# Exercise description
Below are some records. Copy every line in them that holds "tries".

-- Opening Marker --

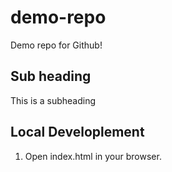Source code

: # demo-repo
Demo repo for Github!

## Sub heading 
This is a subheading

## Local Developlement
1. Open index.html in your browser. 
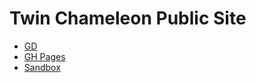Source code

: # Twin Chameleon Public Site

* [GD](https://twinchameleon.com)
* [GH Pages](https://franklinharvey.github.io/Twin-Chameleon/)
* [Sandbox](https://codesandbox.io/s/github/franklinharvey/Twin-Chameleon)
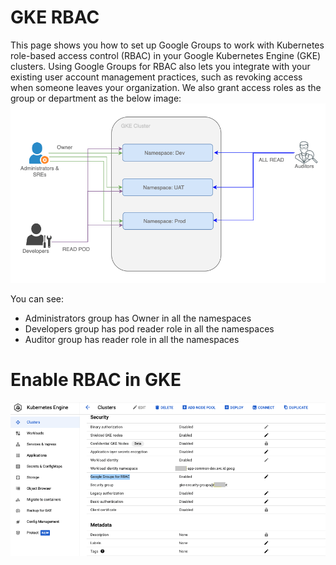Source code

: # GKE RBAC

This page shows you how to set up Google Groups to work with Kubernetes role-based access control (RBAC) in your Google Kubernetes Engine (GKE) clusters. Using Google Groups for RBAC also lets you integrate with your existing user account management practices, such as revoking access when someone leaves your organization. We also grant access roles as the group or department as the below image:
![Alt text](https://github.com/anhbuicsa/gcp-terraform/blob/master/gke-rbac/images/RBAC.png?raw=true "Title")

You can see:
  - Administrators group has Owner in all the namespaces
  - Developers group has pod reader role in all the namespaces
  - Auditor group has reader role in all the namespaces
# Enable RBAC in GKE
![Alt text](https://github.com/anhbuicsa/gcp-terraform/blob/master/gke-rbac/images/GKE-RBAC.png?raw=true "Title")

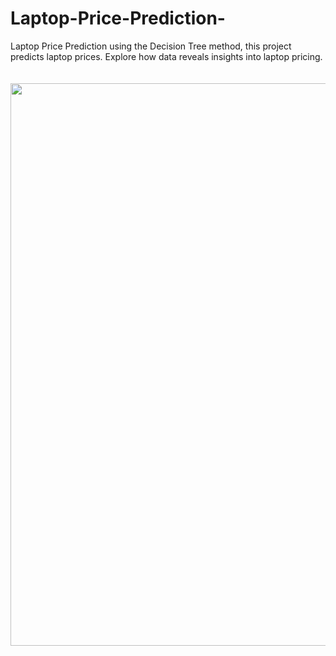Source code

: # Laptop-Price-Prediction-
Laptop Price Prediction using the Decision Tree method, this project predicts laptop prices. Explore how data reveals insights into laptop pricing.
<div style="padding-top: 20px;">
    <img src="https://images.unsplash.com/photo-1535869462434-f92cc30bf40c?ixlib=rb-4.0.3&ixid=M3wxMjA3fDB8MHxzZWFyY2h8MTN8fHdpbmV8ZW58MHx8MHx8fDA=&w=1000&q=80" width="900px" height="auto">
</div>
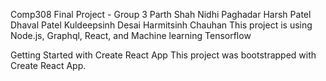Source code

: Comp308 Final Project - Group 3
Parth Shah
Nidhi Paghadar
Harsh Patel
Dhaval Patel
Kuldeepsinh Desai
Harmitsinh Chauhan
This project is using Node.js, Graphql, React, and Machine learning Tensorflow

Getting Started with Create React App
This project was bootstrapped with Create React App.
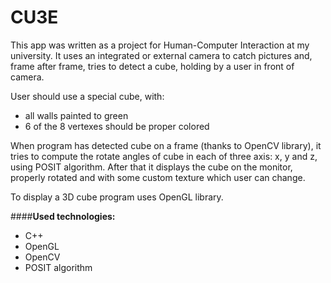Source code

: CU3E
====

This app was written as a project for Human-Computer Interaction at my university. It uses an integrated or external
camera to catch pictures and, frame after frame, tries to detect a cube, holding by a user in front of camera.

User should use a special cube, with:
   * all walls painted to green
   * 6 of the 8 vertexes should be proper colored

When program has detected cube on a frame (thanks to OpenCV library), it tries to compute the rotate angles
of cube in each of three axis: x, y and z, using POSIT algorithm. After that it displays the cube on the monitor,
properly rotated and with some custom texture which user can change.

To display a 3D cube program uses OpenGL library.

####**Used technologies:**
   * C++
   * OpenGL
   * OpenCV
   * POSIT algorithm
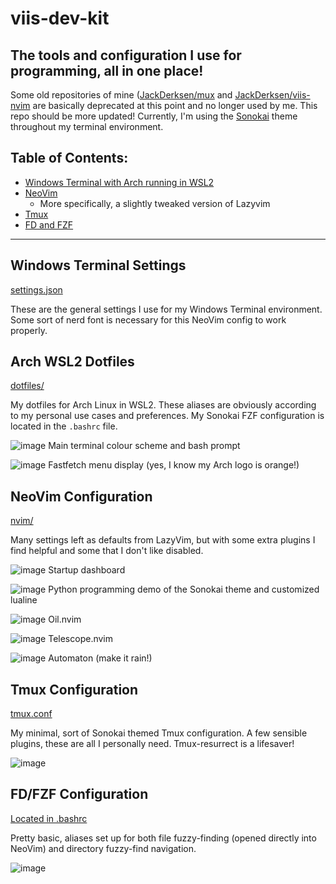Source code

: # viis-dev-kit
## The tools and configuration I use for programming, all in one place!

Some old repositories of mine ([JackDerksen/mux](https://github.com/JackDerksen/tmux) and [JackDerksen/viis-nvim](https://github.com/JackDerksen/viis-nvim) are basically deprecated at this point and no longer used by me. This repo should be more updated! Currently, I'm using the [Sonokai](https://github.com/sainnhe/sonokai) theme throughout my terminal environment. 

## Table of Contents:
- [Windows Terminal with Arch running in WSL2](#Windows-Terminal-Settings)
- [NeoVim](#NeoVim-Configuration)
    - More specifically, a slightly tweaked version of Lazyvim
- [Tmux](#Tmux-Configuration)
- [FD and FZF](#FD/FZF-Configuration)


---


## Windows Terminal Settings
[settings.json](https://github.com/JackDerksen/viis-dev-kit/blob/main/terminal/settings.json)

These are the general settings I use for my Windows Terminal environment. Some sort of nerd font is necessary for this NeoVim config to work properly.


## Arch WSL2 Dotfiles
[dotfiles/](https://github.com/JackDerksen/viis-dev-kit/tree/main/dotfiles)

My dotfiles for Arch Linux in WSL2. These aliases are obviously according to my personal use cases and preferences. My Sonokai FZF configuration is located in the `.bashrc` file.

![image](https://github.com/user-attachments/assets/f888dc21-1885-49f1-a50b-513712162edf)
Main terminal colour scheme and bash prompt

![image](https://github.com/user-attachments/assets/7aa775e7-914e-46db-b164-9525026ebce8)
Fastfetch menu display (yes, I know my Arch logo is orange!)


## NeoVim Configuration
[nvim/](https://github.com/JackDerksen/viis-dev-kit/tree/main/nvim)

Many settings left as defaults from LazyVim, but with some extra plugins I find helpful and some that I don't like disabled.

![image](https://github.com/user-attachments/assets/6d6fa022-cff2-40e5-abf5-5675b554268d)
Startup dashboard

![image](https://github.com/user-attachments/assets/5b27a8ed-794f-4ce5-9328-fc1f2348b701)
Python programming demo of the Sonokai theme and customized lualine

![image](https://github.com/user-attachments/assets/1a19cd1c-40b3-4812-b73d-569a21f355a9)
Oil.nvim

![image](https://github.com/user-attachments/assets/93701f51-d824-494c-b6ce-30c5410b3442)
Telescope.nvim

![image](https://github.com/user-attachments/assets/9cf8de6b-2ad9-44e1-a70e-db970b41e478)
Automaton (make it rain!)


## Tmux Configuration
[tmux.conf](https://github.com/JackDerksen/viis-dev-kit/tree/main/nvim)

My minimal, sort of Sonokai themed Tmux configuration. A few sensible plugins, these are all I personally need. Tmux-resurrect is a lifesaver!

![image](https://github.com/user-attachments/assets/34add692-d939-4b23-80f7-edeceee81679)


## FD/FZF Configuration
[Located in .bashrc](https://github.com/JackDerksen/viis-dev-kit/blob/main/dotfiles/.bashrc)

Pretty basic, aliases set up for both file fuzzy-finding (opened directly into NeoVim) and directory fuzzy-find navigation.

![image](https://github.com/user-attachments/assets/2c74d0d0-8262-4150-8b61-34f171fbc45a)

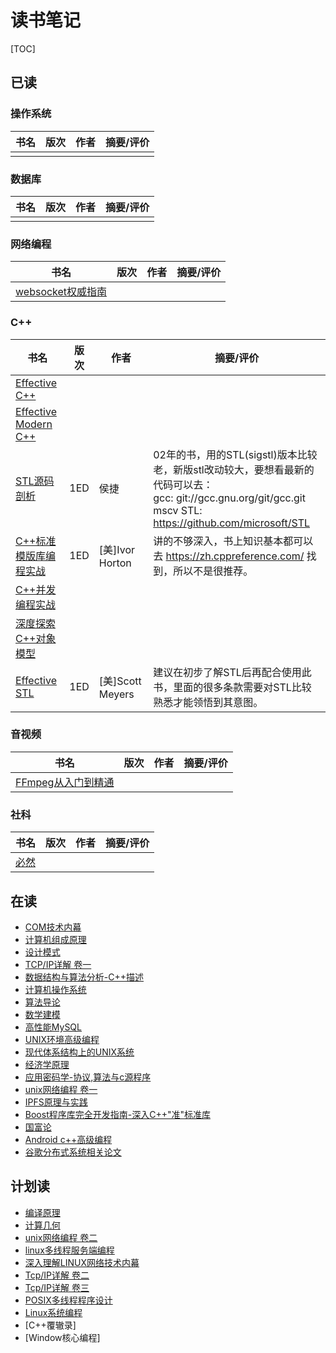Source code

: # 读书笔记

[TOC]



## 已读

### 操作系统

| 书名 | 版次 | 作者 | 摘要/评价 |
| ---- | ---- | ---- | --------- |
|      |      |      |           |

### 数据库

| 书名 | 版次 | 作者 | 摘要/评价 |
| ---- | ---- | ---- | --------- |
|      |      |      |           |

### 网络编程

| 书名                                                         | 版次 | 作者 | 摘要/评价 |
| ------------------------------------------------------------ | ---- | ---- | --------- |
| [websocket权威指南](THE_DEFINITIVE_GUIDE_TO_HTML5_WEBSOCKET/README.md) |      |      |           |

### C++

| 书名                                                         | 版次 | 作者             | 摘要/评价                                                    |
| ------------------------------------------------------------ | ---- | ---------------- | ------------------------------------------------------------ |
| [Effective C++](EFFECTIVE_CPP/README.md)                     |      |                  |                                                              |
| [Effective Modern C++](EFFECTIVE_MODERN_CPP/README.md)       |      |                  |                                                              |
| [STL源码剖析](THE_ANNOTATED_STL_SOURCES/README.md)           | 1ED  | 侯捷             | 02年的书，用的STL(sigstl)版本比较老，新版stl改动较大，要想看最新的代码可以去：<br>gcc: git://gcc.gnu.org/git/gcc.git<br>mscv STL: https://github.com/microsoft/STL |
| [C++标准模版库编程实战](USING_THE_CPP_STANDARD_TEMPLATE_LIBRARIES/README.md) | 1ED  | [美]Ivor Horton  | 讲的不够深入，书上知识基本都可以去 https://zh.cppreference.com/ 找到，所以不是很推荐。 |
| [C++并发编程实战](CPP_CONCURRENCY_IN_ACTION/README.md)       |      |                  |                                                              |
| [深度探索C++对象模型](INSIDE_THE_CPP_OBJECT_MODEL/README.md) |      |                  |                                                              |
| [Effective STL](EFFECTIVE_STL/README.md)                     | 1ED  | [美]Scott Meyers | 建议在初步了解STL后再配合使用此书，里面的很多条款需要对STL比较熟悉才能领悟到其意图。 |

### 音视频

| 书名                                                         | 版次 | 作者 | 摘要/评价 |
| ------------------------------------------------------------ | ---- | ---- | --------- |
| [FFmpeg从入门到精通](FFMPEG_FROM_BEGINNER_TO_MASTER/README.md) |      |      |           |

### 社科

| 书名                      | 版次 | 作者 | 摘要/评价 |
| ------------------------- | ---- | ---- | --------- |
| [必然](CERTAIN/README.md) |      |      |           |



## 在读

- [COM技术内幕](INSIDE_COM/README.md)
- [计算机组成原理](COMPUTER_ORGANIZATIONA_AND_ARCHITECTURE/README.md)
- [设计模式](DESIGN_PATTERN/README.md)
- [TCP/IP详解 卷一](TCP_IP_ILLUSTRATED_V1/README.md)
- [数据结构与算法分析-C++描述](DATA_STRUCTURES_AND_ALGORITHM_ANALYSIS_IN_CPP/README.md)
- [计算机操作系统](THE_COMPUTER_OPERATING_SYSTEM/README.md)
- [算法导论](INTRODUCTION_TO_ALGORITHMS/README.md)
- [数学建模](A_FIRST_COURSE_IN_MATHEMATICAL_MODELING/README.md)
- [高性能MySQL](HIGH_PERFORMANCE_MYSQL/README.md)
- [UNIX环境高级编程](APUE/README.md)
- [现代体系结构上的UNIX系统](UNIX_SYSTEMS_FOR_MODERN_ARCHITECTURES/README.md)
- [经济学原理](THE_PRINCIPLE_OF_ECONOMICS/README.md)
- [应用密码学-协议,算法与c源程序](APPLIED_CRYPTOGRAPHY_PROTOCOLS_ALGORITHMS_AND_SOURCE_CODE_IN_C/README.md)
- [unix网络编程 卷一](UNIX_NETWORK_PROGRAMMING_V1/README.md)
- [IPFS原理与实践](PRINCIPLES_AND_PRACTICES_OF_IPFS/README.md)
- [Boost程序库完全开发指南-深入C++"准"标准库](PROFESSIONAL_BOOST_GUIDE/README.md)
- [国富论](THE_WEALTH_OF_NATIONS/README.md)
- [Android c++高级编程](PRO_ANDROID_CPP_WITH_THE_NDK/README.md)
- [谷歌分布式系统相关论文](GOOGLE_DCS_DOC/README.md)



## 计划读

- [编译原理](COMPILERS_PRINCIPLES_TECHNIQUES_TOOLS/README.md)
- [计算几何](COMPUTATIONAL_GEOMETRY/README.md)
- [unix网络编程 卷二](UNIX_NETWORK_PROGRAMMING_V2/README.md)
- [linux多线程服务端编程](MUDUO/README.md)
- [深入理解LINUX网络技术内幕](UNDERSTANDING_LINUX_NETWORK_INTERNALS/README.md)
- [Tcp/IP详解 卷二](TCP_IP_ILLUSTRATED_V2/README.md)
- [Tcp/IP详解 卷三](TCP_IP_ILLUSTRATED_V3/README.md)
- [POSIX多线程程序设计](PROGRAMMING_WITH_POSIX_THREADS/README.md)
- [Linux系统编程](LINUX_SYSTEM_PROGRAMMING/README.md)
- [C++覆辙录]
- [Window核心编程]

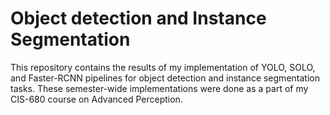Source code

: # Object detection and Instance Segmentation

This repository contains the results of my implementation of YOLO, SOLO, and Faster-RCNN pipelines for object detection and instance segmentation tasks. These semester-wide implementations were done as a part of my CIS-680 course on Advanced Perception. 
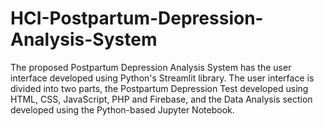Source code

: # HCI-Postpartum-Depression-Analysis-System
The proposed Postpartum Depression Analysis System has the user interface developed using Python's Streamlit library. The user interface is divided into two parts, the Postpartum Depression Test developed using HTML, CSS, JavaScript, PHP and Firebase, and the Data Analysis section developed using the Python-based Jupyter Notebook.  
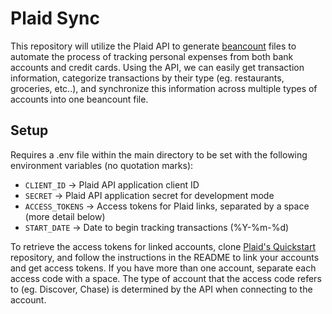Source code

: # Plaid Sync
This repository will utilize the Plaid API to generate [beancount](https://github.com/beancount/beancount) files to automate the process of tracking personal expenses from both bank accounts and credit cards. Using the API, we can easily get transaction information, categorize transactions by their type (eg. restaurants, groceries, etc..), and synchronize this information across multiple types of accounts into one beancount file.

## Setup
Requires a .env file within the main directory to be set with the following environment variables (no quotation marks):
* `CLIENT_ID` -> Plaid API application client ID
* `SECRET` -> Plaid API application secret for development mode
* `ACCESS_TOKENS` -> Access tokens for Plaid links, separated by a space (more detail below)
* `START_DATE` -> Date to begin tracking transactions (%Y-%m-%d)

To retrieve the access tokens for linked accounts, clone [Plaid's Quickstart](https://github.com/plaid/quickstart) repository, and follow the instructions in the README to link your accounts and get access tokens. If you have more than one account, separate each access code with a space. The type of account that the access code refers to (eg. Discover, Chase) is determined by the API when connecting to the account.

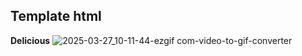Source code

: ## Template html
**Delicious**
![2025-03-27_10-11-44-ezgif com-video-to-gif-converter](https://github.com/user-attachments/assets/3d926812-7ef7-4841-819b-0d27b86e5d1f)
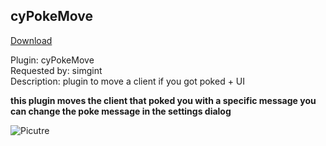 ## cyPokeMove
<a href="https://github.com/cydolo/cyPlugins/releases/tag/cypl-pokemove-b1.0" target="_blank">Download</a>

Plugin: cyPokeMove  
Requested by: simgint  
Description: plugin to move a client if you got poked + UI

**this plugin moves the client that poked you with a specific message you can change the poke message in the settings dialog**

![Picutre](https://files.catbox.moe/40ekth.png)
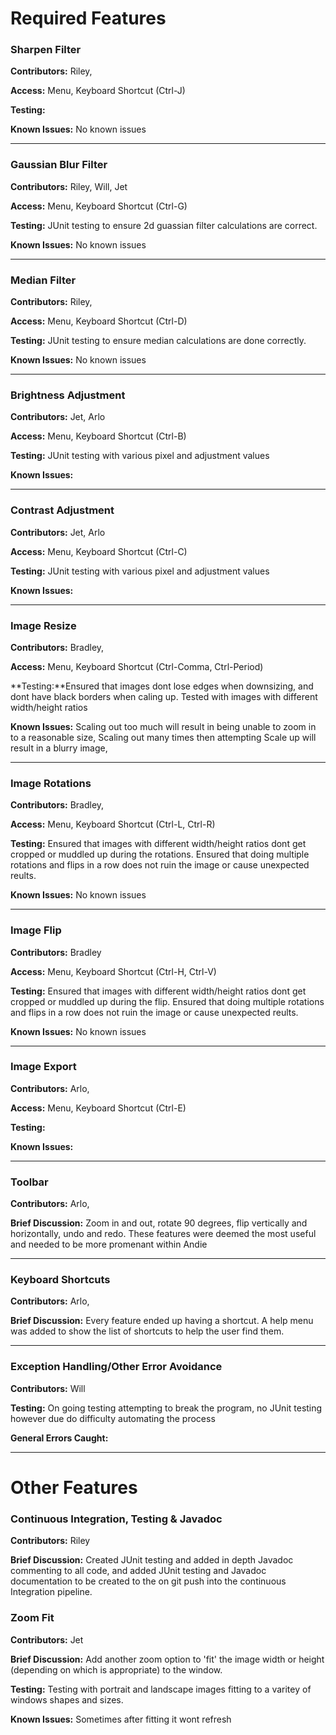 # Required Features

### Sharpen Filter
**Contributors:** Riley, 

**Access:** Menu, Keyboard Shortcut (Ctrl-J)

**Testing:** 

**Known Issues:** No known issues

---

### Gaussian Blur Filter
**Contributors:** Riley, Will, Jet

**Access:** Menu, Keyboard Shortcut (Ctrl-G)

**Testing:** JUnit testing to ensure 2d guassian filter calculations are correct.

**Known Issues:** No known issues

---

### Median Filter
**Contributors:** Riley, 

**Access:** Menu, Keyboard Shortcut (Ctrl-D)

**Testing:** JUnit testing to ensure median calculations are done correctly.

**Known Issues:** No known issues

---

### Brightness Adjustment
**Contributors:** Jet, Arlo

**Access:** Menu, Keyboard Shortcut (Ctrl-B)

**Testing:** JUnit testing with various pixel and adjustment values

**Known Issues:**

---

### Contrast Adjustment
**Contributors:** Jet, Arlo

**Access:** Menu, Keyboard Shortcut (Ctrl-C)

**Testing:** JUnit testing with various pixel and adjustment values

**Known Issues:**

---

### Image Resize
**Contributors:** Bradley, 

**Access:** Menu, Keyboard Shortcut (Ctrl-Comma, Ctrl-Period)

**Testing:**Ensured that images dont lose edges when downsizing, and dont have black
borders when caling up. Tested with images with different width/height ratios

**Known Issues:** Scaling out too much will result in being unable to zoom in to a reasonable size, Scaling out many times then attempting Scale up will result in a blurry image, 

---

### Image Rotations
**Contributors:** Bradley, 

**Access:** Menu, Keyboard Shortcut (Ctrl-L, Ctrl-R)

**Testing:** Ensured that images with different width/height ratios dont get 
cropped or muddled up during the rotations. Ensured that doing multiple rotations
and flips in a row does not ruin the image or cause unexpected reults.

**Known Issues:** No known issues

---

### Image Flip
**Contributors:** Bradley

**Access:** Menu, Keyboard Shortcut (Ctrl-H, Ctrl-V)

**Testing:** Ensured that images with different width/height ratios dont get 
cropped or muddled up during the flip. Ensured that doing multiple rotations
and flips in a row does not ruin the image or cause unexpected reults.

**Known Issues:** No known issues

---

### Image Export
**Contributors:** Arlo, 

**Access:** Menu, Keyboard Shortcut (Ctrl-E)

**Testing:**

**Known Issues:**

---

### Toolbar
**Contributors:** Arlo, 

**Brief Discussion:** Zoom in and out, rotate 90 degrees, flip vertically and horizontally, undo and redo. These features were deemed the most useful and needed to be more promenant within Andie

---

### Keyboard Shortcuts
**Contributors:** Arlo, 

**Brief Discussion:** Every feature ended up having a shortcut. A help menu was added to show the list of shortcuts to help the user find them.

---

### Exception Handling/Other Error Avoidance
**Contributors:** Will

**Testing:** On going testing attempting to break the program, no JUnit testing however due do difficulty automating the process

**General Errors Caught:**

---

# Other Features

### Continuous Integration, Testing & Javadoc
**Contributors:** Riley

**Brief Discussion:** Created JUnit testing and added in depth Javadoc commenting to all code, and added JUnit testing and Javadoc documentation to be created to the on git push into the continuous Integration pipeline.

### Zoom Fit
**Contributors:** Jet

**Brief Discussion:** Add another zoom option to 'fit' the image width or height (depending on which is appropriate) to the window. 

**Testing:** Testing with portrait and landscape images fitting to a varitey of windows shapes and sizes.

**Known Issues:** Sometimes after fitting it wont refresh

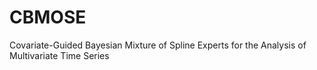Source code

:# CBMOSE
Covariate-Guided Bayesian Mixture of Spline Experts for the Analysis of Multivariate Time Series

-- Closing Marker --

# Answer box
camera to catch pictures and, frame after frame, tries to detect a cube, holding by a user in front of camera.
When program has detected cube on a frame (thanks to OpenCV library), it tries to compute the rotate angles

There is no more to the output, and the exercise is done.